> [Exercise aim]:
Your job is to copy the lines from the material that include "good".

> [Material supplied]:
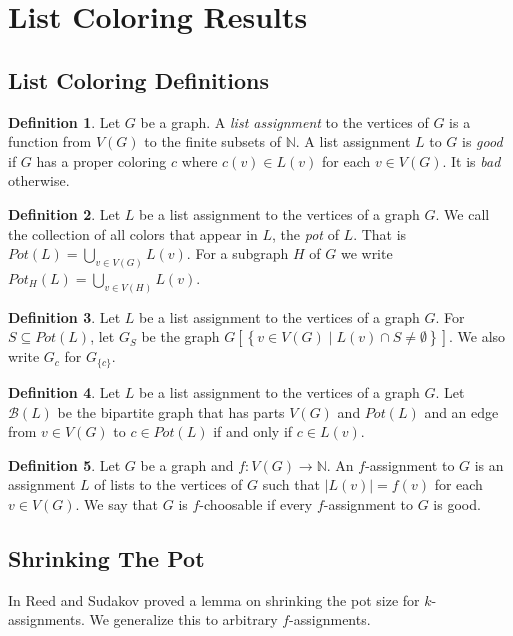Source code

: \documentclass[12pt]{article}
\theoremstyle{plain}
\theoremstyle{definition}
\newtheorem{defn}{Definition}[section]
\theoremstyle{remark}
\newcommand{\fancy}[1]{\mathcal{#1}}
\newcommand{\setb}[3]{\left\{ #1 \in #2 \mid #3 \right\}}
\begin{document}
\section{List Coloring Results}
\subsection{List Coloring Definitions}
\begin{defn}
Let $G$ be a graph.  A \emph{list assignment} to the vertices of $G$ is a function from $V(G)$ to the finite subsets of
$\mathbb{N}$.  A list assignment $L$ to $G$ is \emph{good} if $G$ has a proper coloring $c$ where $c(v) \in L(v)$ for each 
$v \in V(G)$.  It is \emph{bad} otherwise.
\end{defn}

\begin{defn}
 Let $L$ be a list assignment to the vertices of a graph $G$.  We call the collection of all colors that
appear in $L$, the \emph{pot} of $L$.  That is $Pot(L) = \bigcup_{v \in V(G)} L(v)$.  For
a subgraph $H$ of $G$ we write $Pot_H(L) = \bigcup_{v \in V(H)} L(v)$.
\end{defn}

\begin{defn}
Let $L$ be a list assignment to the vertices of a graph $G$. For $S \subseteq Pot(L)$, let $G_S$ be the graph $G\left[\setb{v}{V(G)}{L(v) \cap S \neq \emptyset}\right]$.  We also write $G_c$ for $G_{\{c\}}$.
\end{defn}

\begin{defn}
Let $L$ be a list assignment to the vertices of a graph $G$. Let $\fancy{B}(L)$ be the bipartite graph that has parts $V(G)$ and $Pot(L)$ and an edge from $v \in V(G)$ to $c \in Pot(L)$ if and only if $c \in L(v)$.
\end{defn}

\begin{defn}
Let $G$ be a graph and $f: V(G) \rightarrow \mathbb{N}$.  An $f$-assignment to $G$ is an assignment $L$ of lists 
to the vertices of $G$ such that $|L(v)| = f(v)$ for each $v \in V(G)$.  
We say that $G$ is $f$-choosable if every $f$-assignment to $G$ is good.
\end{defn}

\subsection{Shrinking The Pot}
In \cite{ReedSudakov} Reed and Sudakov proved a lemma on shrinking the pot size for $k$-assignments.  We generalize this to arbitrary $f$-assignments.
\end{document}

> [Exercise result]:
$\mathbb{N}$.  A list assignment $L$ to $G$ is \emph{good} if $G$ has a proper coloring $c$ where $c(v) \in L(v)$ for each 
We say that $G$ is $f$-choosable if every $f$-assignment to $G$ is good.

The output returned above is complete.